I don't think fear of success is self-indulgent at all although I know people often do think that way (and I'm curious to know why). After all, success makes you more noticeable and that makes it easier for people to feel envious of you and also puts you on the spot. People often feel justified in tearing successful people down and it's not just verbal. Remember the "evil eye"? Just about every culture has that idea and the evil eye is very much related to envy. Of course, the superstitious idea that people's ill thoughts can harm you is silly. But envious people don't always stick to thinking bad things. And, in some cultures, character assassination and gossip can literally ruin people's lives. So, no, I think that a fear of success makes a lot of sense, especially if you're a private person.
Yes, the evil eye gave birth to the saying, "if looks could kill".
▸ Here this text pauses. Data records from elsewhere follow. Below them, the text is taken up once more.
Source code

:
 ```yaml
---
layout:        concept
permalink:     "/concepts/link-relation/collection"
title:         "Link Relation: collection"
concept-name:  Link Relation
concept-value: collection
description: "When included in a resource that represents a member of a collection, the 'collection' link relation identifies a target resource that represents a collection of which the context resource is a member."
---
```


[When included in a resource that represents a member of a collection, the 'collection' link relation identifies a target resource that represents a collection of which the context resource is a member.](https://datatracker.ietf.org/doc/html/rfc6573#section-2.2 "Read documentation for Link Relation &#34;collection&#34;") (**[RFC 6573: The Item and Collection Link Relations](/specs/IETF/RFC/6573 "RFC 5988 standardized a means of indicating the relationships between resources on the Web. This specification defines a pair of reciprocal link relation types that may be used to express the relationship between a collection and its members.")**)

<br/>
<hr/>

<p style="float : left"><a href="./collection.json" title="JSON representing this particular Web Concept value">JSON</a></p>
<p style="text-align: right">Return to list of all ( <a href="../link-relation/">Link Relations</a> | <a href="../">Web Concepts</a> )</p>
Since most people would like to be successful, it just seems that being afraid of success is self-indulgent because it's complaining about something that others would kill to have. Like, "waahhh, my husband and children love me too much!" or "waahh, if I get one more promotion at work, I'm gonna kill myself!" or "waahhh, my diamond shoes are too tight!!" :)
RE:When are you ready to change?
From the point of view of karma, for those of us who believe in such a thing, I firmly believe that you change or at least make an effort to change, when the soul is ready for it. The trigger may outwardly manifest as a specific event, relationship, or any other life crisis, but on a much deeper level, you have to reach a certain predetermined, albeit unknown to our consciousness, stage or point in your journey, where you are ready for change. All the suffering & mistakes are nothing but preparation for a better, more enlightened self. For all the insanity in this world, there is a method to this madness. Good post Jeffrey.